会社役員の男性は、仕事における脅威に対して、自分のダメだった部分を受け入れ、さらに周囲の人たちの状態もありのままに受け入れています。こうした自己受容によって、正しい判断が可能になり周囲から信頼され、結果的に外発的な報酬を得ることになるケースは多い。
反対に料理研究家の女性が目指したくないと思っている先輩の女性は、自己受容が出来ていないということ。自分を拡大解釈して人と関わっているので、人間関係がうまくいきません。

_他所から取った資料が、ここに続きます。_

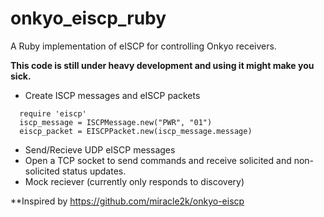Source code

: onkyo_eiscp_ruby
================

A Ruby implementation of eISCP for controlling Onkyo receivers.

**This code is still under heavy development and using it might make you sick.**
  * Create ISCP messages and eISCP packets
  ```
	require 'eiscp'
	iscp_message = ISCPMessage.new("PWR", "01")
	eiscp_packet = EISCPPacket.new(iscp_message.message)
  ```
  * Send/Recieve UDP eISCP messages
  * Open a TCP socket to send commands and receive solicited and non-solicited status updates.
  * Mock reciever (currently only responds to discovery)

**Inspired by https://github.com/miracle2k/onkyo-eiscp
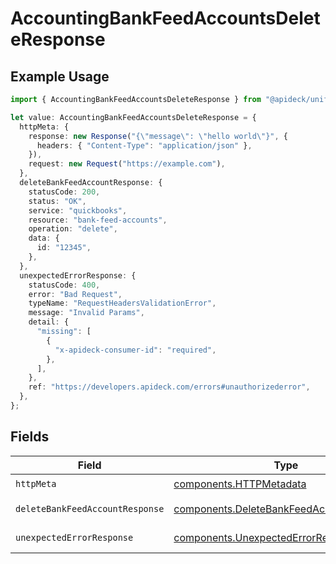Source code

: # AccountingBankFeedAccountsDeleteResponse

## Example Usage

```typescript
import { AccountingBankFeedAccountsDeleteResponse } from "@apideck/unify/models/operations";

let value: AccountingBankFeedAccountsDeleteResponse = {
  httpMeta: {
    response: new Response("{\"message\": \"hello world\"}", {
      headers: { "Content-Type": "application/json" },
    }),
    request: new Request("https://example.com"),
  },
  deleteBankFeedAccountResponse: {
    statusCode: 200,
    status: "OK",
    service: "quickbooks",
    resource: "bank-feed-accounts",
    operation: "delete",
    data: {
      id: "12345",
    },
  },
  unexpectedErrorResponse: {
    statusCode: 400,
    error: "Bad Request",
    typeName: "RequestHeadersValidationError",
    message: "Invalid Params",
    detail: {
      "missing": [
        {
          "x-apideck-consumer-id": "required",
        },
      ],
    },
    ref: "https://developers.apideck.com/errors#unauthorizederror",
  },
};
```

## Fields

| Field                                                                                                | Type                                                                                                 | Required                                                                                             | Description                                                                                          |
| ---------------------------------------------------------------------------------------------------- | ---------------------------------------------------------------------------------------------------- | ---------------------------------------------------------------------------------------------------- | ---------------------------------------------------------------------------------------------------- |
| `httpMeta`                                                                                           | [components.HTTPMetadata](../../models/components/httpmetadata.md)                                   | :heavy_check_mark:                                                                                   | N/A                                                                                                  |
| `deleteBankFeedAccountResponse`                                                                      | [components.DeleteBankFeedAccountResponse](../../models/components/deletebankfeedaccountresponse.md) | :heavy_minus_sign:                                                                                   | Bank Feed Accounts                                                                                   |
| `unexpectedErrorResponse`                                                                            | [components.UnexpectedErrorResponse](../../models/components/unexpectederrorresponse.md)             | :heavy_minus_sign:                                                                                   | Unexpected error                                                                                     |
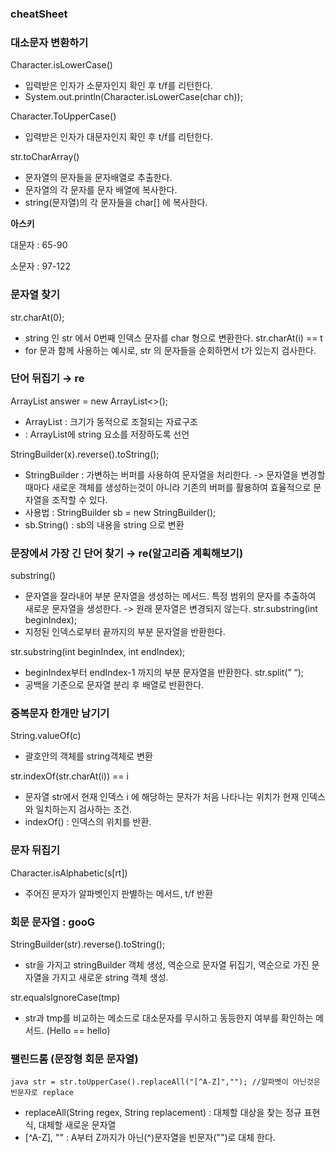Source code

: ### cheatSheet

### 대소문자 변환하기

Character.isLowerCase()
- 입력받은 인자가 소문자인지 확인 후 t/f를 리턴한다.
- System.out.println(Character.isLowerCase(char ch));

Character.ToUpperCase()
- 입력받은 인자가 대문자인지 확인 후 t/f를 리턴한다.

str.toCharArray()
- 문자열의 문자들을 문자배열로 추출한다.
- 문자열의 각 문자를 문자 배열에 복사한다.
- string(문자열)의 각 문자들을 char[] 에 복사한다.

**아스키**

대문자 : 65-90

소문자 : 97-122

### 문자열 찾기
str.charAt(0);
- string 인 str 에서 0번째 인덱스 문자를 char 형으로 변환한다.
str.charAt(i) == t
- for 문과 함께 사용하는 예시로, str 의 문자들을 순회하면서 t가 있는지 검사한다.

### 단어 뒤집기 → re
ArrayList<String> answer = new ArrayList<>();
- ArrayList : 크기가 동적으로 조절되는 자료구조
- <String> : ArrayList에 string 요소를 저장하도록 선언

StringBuilder(x).reverse().toString();
- StringBuilder : 가변하는 버퍼를 사용하여 문자열을 처리한다. -> 문자열을 변경할때마다 새로운 객체를 생성하는것이 아니라 기존의 버퍼를 활용하여 효율적으로 문자열을 조작할 수 있다.
- 사용법 : StringBuilder sb = new StringBuilder();
- sb.String() : sb의 내용을 string 으로 변환

### 문장에서 가장 긴 단어 찾기 → re(알고리즘 계획해보기)
substring()
- 문자열을 잘라내어 부분 문자열을 생성하는 메서드. 특정 범위의 문자를 추출하여 새로운 문자열을 생성한다. -> 원래 문자열은 변경되지 않는다.
str.substring(int beginIndex);
- 지정된 인덱스로부터 끝까지의 부분 문자열을 반환한다.

str.substring(int beginIndex, int endIndex);
- beginIndex부터 endIndex-1 까지의 부분 문자열을 반환한다.
str.split(” “);
- 공백을 기준으로 문자열 분리 후 배열로 반환한다.

### 중복문자 한개만 남기기

String.valueOf(c)
- 괄호안의 객체를 string객체로 변환

str.indexOf(str.charAt(i)) == i
- 문자열 str에서 현재 인덱스 i 에 해당하는 문자가 처음 나타나는 위치가 현재 인덱스와 일치하는지 검사하는 조건.
- indexOf() : 인덱스의 위치를 반환.

### 문자 뒤집기
Character.isAlphabetic(s[rt])
- 주어진 문자가 알파벳인지 판별하는 메서드, t/f 반환

### 회문 문자열 : gooG
StringBuilder(str).reverse().toString();
- str을 가지고 stringBuilder 객체 생성, 역순으로 문자열 뒤집기, 역순으로 가진 문자열을 가지고 새로운 string 객체 생성.

str.equalsIgnoreCase(tmp)
- str과 tmp를 비교하는 메소드로 대소문자를 무시하고 동등한지 여부를 확인하는 메서드. (Hello == hello)

### 팰린드롬 (문장형 회문 문자열)
``` java str = str.toUpperCase().replaceAll("[^A-Z]",""); //알파벳이 아닌것은 빈문자로 replace ```
- replaceAll(String regex, String replacement) : 대체할 대상을 찾는 정규 표현식, 대체할 새로운 문자열
- [^A-Z], "" : A부터 Z까지가 아닌(^)문자열을 빈문자("")로 대체 한다.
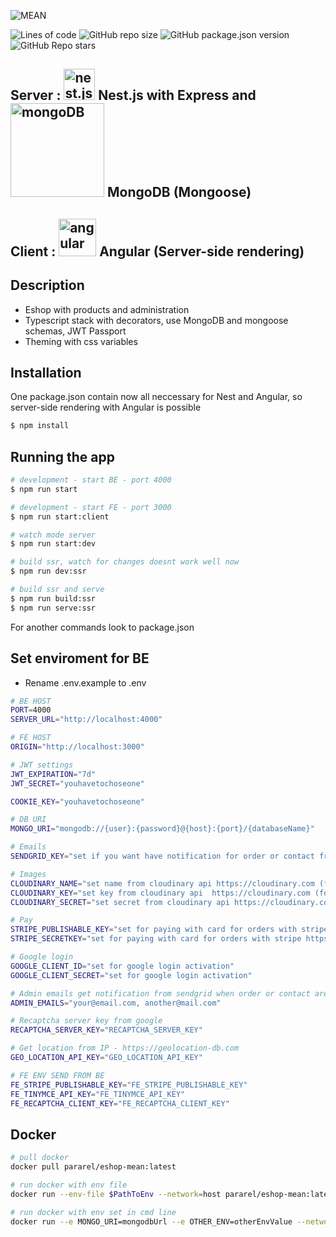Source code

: ![MEAN](https://res.cloudinary.com/dnpgh1vhi/image/upload/v1615640124/logo1_gvrmpd.svg) 

![Lines of code](https://img.shields.io/tokei/lines/github/pararell/eshop_mean)
![GitHub repo size](https://img.shields.io/github/repo-size/pararell/eshop_mean)
![GitHub package.json version](https://img.shields.io/github/package-json/v/pararell/eshop_mean)
![GitHub Repo stars](https://img.shields.io/github/stars/pararell/eshop_mean?style=social)

## Server : <img src="https://d33wubrfki0l68.cloudfront.net/e937e774cbbe23635999615ad5d7732decad182a/26072/logo-small.ede75a6b.svg" alt="nest.js" width="50"/> Nest.js with Express and <img src="https://webassets.mongodb.com/_com_assets/cms/mongodb_logo1-76twgcu2dm.png" alt="mongoDB" width="150"> MongoDB (Mongoose)
## Client : <img src="https://upload.wikimedia.org/wikipedia/commons/thumb/c/cf/Angular_full_color_logo.svg/1200px-Angular_full_color_logo.svg.png" alt="angular" width="60"> Angular (Server-side rendering)

## Description
- Eshop with products and administration
- Typescript stack with decorators, use MongoDB and mongoose schemas, JWT Passport
- Theming with css variables

## Installation 

One package.json contain now all neccessary for Nest and Angular, so server-side rendering with Angular is possible

```bash
$ npm install
```

## Running the app

```bash
# development - start BE - port 4000
$ npm run start

# development - start FE - port 3000
$ npm run start:client

# watch mode server
$ npm run start:dev

# build ssr, watch for changes doesnt work well now
$ npm run dev:ssr

# build ssr and serve
$ npm run build:ssr
$ npm run serve:ssr
```

For another commands look to package.json

## Set enviroment for BE 

- Rename .env.example to .env

```bash
# BE HOST
PORT=4000
SERVER_URL="http://localhost:4000"

# FE HOST
ORIGIN="http://localhost:3000"

# JWT settings
JWT_EXPIRATION="7d"
JWT_SECRET="youhavetochoseone"

COOKIE_KEY="youhavetochoseone"

# DB URI
MONGO_URI="mongodb://{user}:{password}@{host}:{port}/{databaseName}"

# Emails
SENDGRID_KEY="set if you want have notification for order or contact from https://sendgrid.com (ADMIN_EMAILS and user will get notification)"

# Images
CLOUDINARY_NAME="set name from cloudinary api https://cloudinary.com (for images upload)"
CLOUDINARY_KEY="set key from cloudinary api  https://cloudinary.com (for images upload)"
CLOUDINARY_SECRET="set secret from cloudinary api https://cloudinary.com (for images upload)"

# Pay
STRIPE_PUBLISHABLE_KEY="set for paying with card for orders with stripe https://stripe.com"
STRIPE_SECRETKEY="set for paying with card for orders with stripe https://stripe.com"

# Google login
GOOGLE_CLIENT_ID="set for google login activation"
GOOGLE_CLIENT_SECRET="set for google login activation"

# Admin emails get notification from sendgrid when order or contact are submitted
ADMIN_EMAILS="your@email.com, another@mail.com"

# Recaptcha server key from google
RECAPTCHA_SERVER_KEY="RECAPTCHA_SERVER_KEY"

# Get location from IP - https://geolocation-db.com
GEO_LOCATION_API_KEY="GEO_LOCATION_API_KEY"

# FE ENV SEND FROM BE
FE_STRIPE_PUBLISHABLE_KEY="FE_STRIPE_PUBLISHABLE_KEY"
FE_TINYMCE_API_KEY="FE_TINYMCE_API_KEY"
FE_RECAPTCHA_CLIENT_KEY="FE_RECAPTCHA_CLIENT_KEY"
```
## Docker

```bash
# pull docker
docker pull pararel/eshop-mean:latest

# run docker with env file
docker run --env-file $PathToEnv --network=host pararel/eshop-mean:latest

# run docker with env set in cmd line
docker run --e MONGO_URI=mongodbUrl --e OTHER_ENV=otherEnvValue --network=host pararel/eshop-mean:latest

```
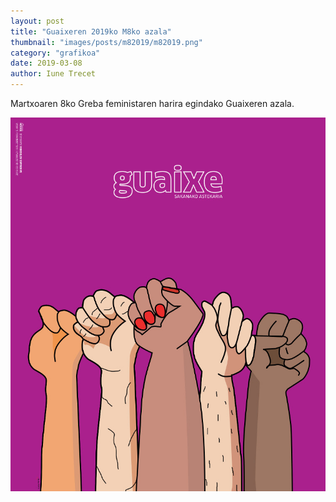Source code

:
 ```yaml
---
layout: post
title: "Guaixeren 2019ko M8ko azala"
thumbnail: "images/posts/m82019/m82019.png"
category: "grafikoa"
date: 2019-03-08
author: Iune Trecet
---
```


Martxoaren 8ko Greba feministaren harira egindako Guaixeren azala.

<img src="/images/posts/M82019/m82019.jpg" alt="M8aren azala">
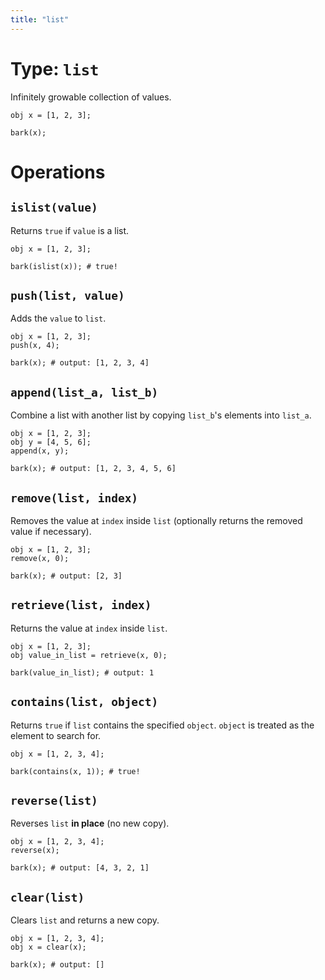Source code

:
 ```yaml
---
title: "list"
---
```


# Type: `list`

Infinitely growable collection of values.

```
obj x = [1, 2, 3];

bark(x);
```

# Operations

## `islist(value)`
Returns `true` if `value` is a list.

```
obj x = [1, 2, 3];

bark(islist(x)); # true!
```

## `push(list, value)`
Adds the `value` to `list`.

```
obj x = [1, 2, 3];
push(x, 4);

bark(x); # output: [1, 2, 3, 4]
```

## `append(list_a, list_b)`
Combine a list with another list by copying `list_b`'s elements into `list_a`.

```
obj x = [1, 2, 3];
obj y = [4, 5, 6];
append(x, y);

bark(x); # output: [1, 2, 3, 4, 5, 6]
```

## `remove(list, index)`
Removes the value at `index` inside `list` (optionally returns the removed value if necessary).

```
obj x = [1, 2, 3];
remove(x, 0);

bark(x); # output: [2, 3]
```

## `retrieve(list, index)`
Returns the value at `index` inside `list`.

```
obj x = [1, 2, 3];
obj value_in_list = retrieve(x, 0);

bark(value_in_list); # output: 1
```

## `contains(list, object)`
Returns `true` if `list` contains the specified `object`. `object` is treated as the element to search for.

```
obj x = [1, 2, 3, 4];

bark(contains(x, 1)); # true!
```

## `reverse(list)`
Reverses `list` **in place** (no new copy).

```
obj x = [1, 2, 3, 4];
reverse(x);

bark(x); # output: [4, 3, 2, 1]
```

## `clear(list)`
Clears `list` and returns a new copy.

```
obj x = [1, 2, 3, 4];
obj x = clear(x);

bark(x); # output: []
```
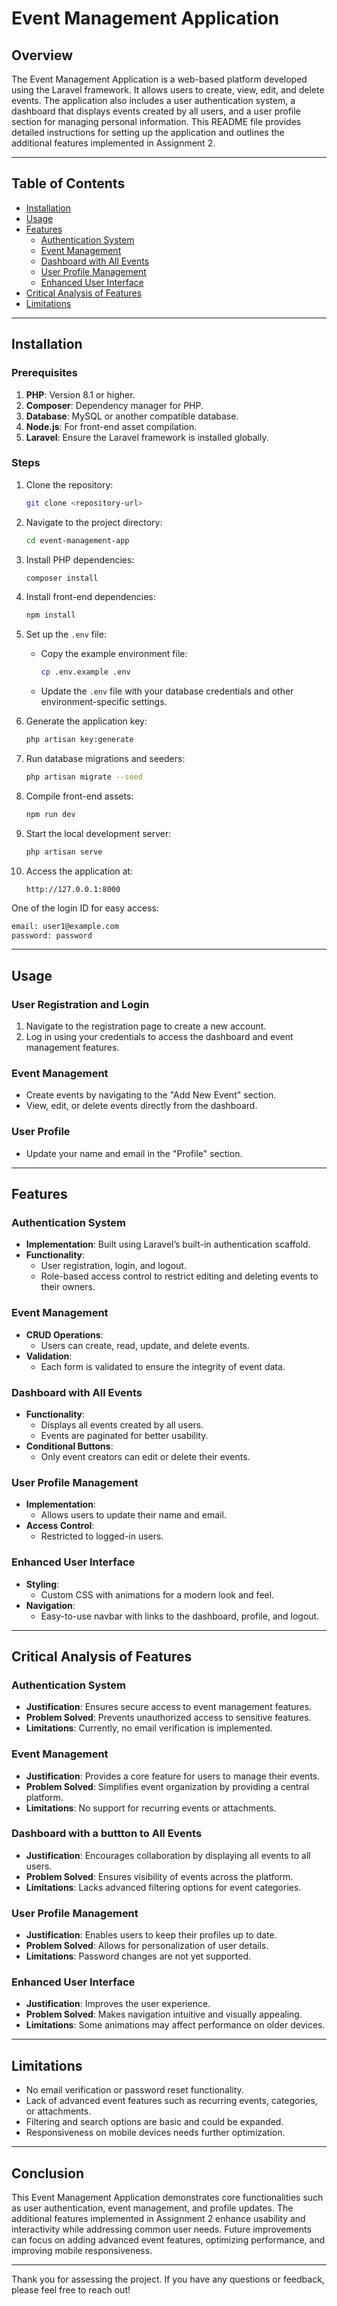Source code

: # Event Management Application

## Overview
The Event Management Application is a web-based platform developed using the Laravel framework. It allows users to create, view, edit, and delete events. The application also includes a user authentication system, a dashboard that displays events created by all users, and a user profile section for managing personal information. This README file provides detailed instructions for setting up the application and outlines the additional features implemented in Assignment 2.

---

## Table of Contents
- [Installation](#installation)
- [Usage](#usage)
- [Features](#features)
  - [Authentication System](#authentication-system)
  - [Event Management](#event-management)
  - [Dashboard with All Events](#dashboard-with-all-events)
  - [User Profile Management](#user-profile-management)
  - [Enhanced User Interface](#enhanced-user-interface)
- [Critical Analysis of Features](#critical-analysis-of-features)
- [Limitations](#limitations)

---

## Installation

### Prerequisites
1. **PHP**: Version 8.1 or higher.
2. **Composer**: Dependency manager for PHP.
3. **Database**: MySQL or another compatible database.
4. **Node.js**: For front-end asset compilation.
5. **Laravel**: Ensure the Laravel framework is installed globally.

### Steps
1. Clone the repository:
   ```bash
   git clone <repository-url>
   ```
2. Navigate to the project directory:
   ```bash
   cd event-management-app
   ```
3. Install PHP dependencies:
   ```bash
   composer install
   ```
4. Install front-end dependencies:
   ```bash
   npm install
   ```
5. Set up the `.env` file:
   - Copy the example environment file:
     ```bash
     cp .env.example .env
     ```
   - Update the `.env` file with your database credentials and other environment-specific settings.

6. Generate the application key:
   ```bash
   php artisan key:generate
   ```
7. Run database migrations and seeders:
   ```bash
   php artisan migrate --seed
   ```
8. Compile front-end assets:
   ```bash
   npm run dev
   ```
9. Start the local development server:
   ```bash
   php artisan serve
   ```
10. Access the application at:
    ```
    http://127.0.0.1:8000
    ```
   One of the login ID for easy access:
   ```bash
   email: user1@example.com
   password: password
   ```
---

## Usage

### User Registration and Login
1. Navigate to the registration page to create a new account.
2. Log in using your credentials to access the dashboard and event management features.

### Event Management
- Create events by navigating to the "Add New Event" section.
- View, edit, or delete events directly from the dashboard.

### User Profile
- Update your name and email in the "Profile" section.

---

## Features

### Authentication System
- **Implementation**: Built using Laravel’s built-in authentication scaffold.
- **Functionality**:
  - User registration, login, and logout.
  - Role-based access control to restrict editing and deleting events to their owners.

### Event Management
- **CRUD Operations**:
  - Users can create, read, update, and delete events.
- **Validation**:
  - Each form is validated to ensure the integrity of event data.

### Dashboard with All Events
- **Functionality**:
  - Displays all events created by all users.
  - Events are paginated for better usability.
- **Conditional Buttons**:
  - Only event creators can edit or delete their events.

### User Profile Management
- **Implementation**:
  - Allows users to update their name and email.
- **Access Control**:
  - Restricted to logged-in users.

### Enhanced User Interface
- **Styling**:
  - Custom CSS with animations for a modern look and feel.
- **Navigation**:
  - Easy-to-use navbar with links to the dashboard, profile, and logout.

---

## Critical Analysis of Features

### Authentication System
- **Justification**: Ensures secure access to event management features.
- **Problem Solved**: Prevents unauthorized access to sensitive features.
- **Limitations**: Currently, no email verification is implemented.

### Event Management
- **Justification**: Provides a core feature for users to manage their events.
- **Problem Solved**: Simplifies event organization by providing a central platform.
- **Limitations**: No support for recurring events or attachments.

### Dashboard with a buttton to All Events
- **Justification**: Encourages collaboration by displaying all events to all users.
- **Problem Solved**: Ensures visibility of events across the platform.
- **Limitations**: Lacks advanced filtering options for event categories.

### User Profile Management
- **Justification**: Enables users to keep their profiles up to date.
- **Problem Solved**: Allows for personalization of user details.
- **Limitations**: Password changes are not yet supported.

### Enhanced User Interface
- **Justification**: Improves the user experience.
- **Problem Solved**: Makes navigation intuitive and visually appealing.
- **Limitations**: Some animations may affect performance on older devices.

---

## Limitations
- No email verification or password reset functionality.
- Lack of advanced event features such as recurring events, categories, or attachments.
- Filtering and search options are basic and could be expanded.
- Responsiveness on mobile devices needs further optimization.

---

## Conclusion
This Event Management Application demonstrates core functionalities such as user authentication, event management, and profile updates. The additional features implemented in Assignment 2 enhance usability and interactivity while addressing common user needs. Future improvements can focus on adding advanced event features, optimizing performance, and improving mobile responsiveness.

---

Thank you for assessing the project. If you have any questions or feedback, please feel free to reach out!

他者にも受け入れられる自己肯定感を育てるための方法としては、マインドフルネスなど、その効果が確認されたメソッドが多数あります。忙しいビジネスパーソンにおすすめの一つは、ジャーナリング(日記)。その日にあったこと、思ったことを書き留めておく心理療法で、心の健康への効果が実証されています。
■数行書いて自己肯定
自分の考えを書きだすことで、自己確認、自己肯定につながります。数行でもいいので試してみてください。会社役員の男性も、映画や本の感想を20年以上、ネットに書き続けているそう。感想をアウトプットして自己開示することで、自分自身を見つめ直せる素晴らしいジャーナリングです。
また仕事以外の部分で自分の別の「顔」を作ることも、自己肯定感を保つために非常に重要です。別の顔とは、家族、友人やブログ、ボランティア活動など情熱を持って向き合える役割。仕事でヘコむ出来事が起こった場合、仕事とは違う顔で自己肯定ができます。これは問題から逃げるのではなく、自分の別の役割で心を安定させて、元の問題に向き合う準備をするための効果的な方法です。日ごろから自分の役割を多面的にするよう、心掛けてください。
日本には、性格はどうせ変わらないといった考え方や、メンタルに向き合うことが軽視される傾向があります。しかし自己を肯定することで得られるメリットは、科学的に立証されています。まずはできることから、心に向き合ってみてください。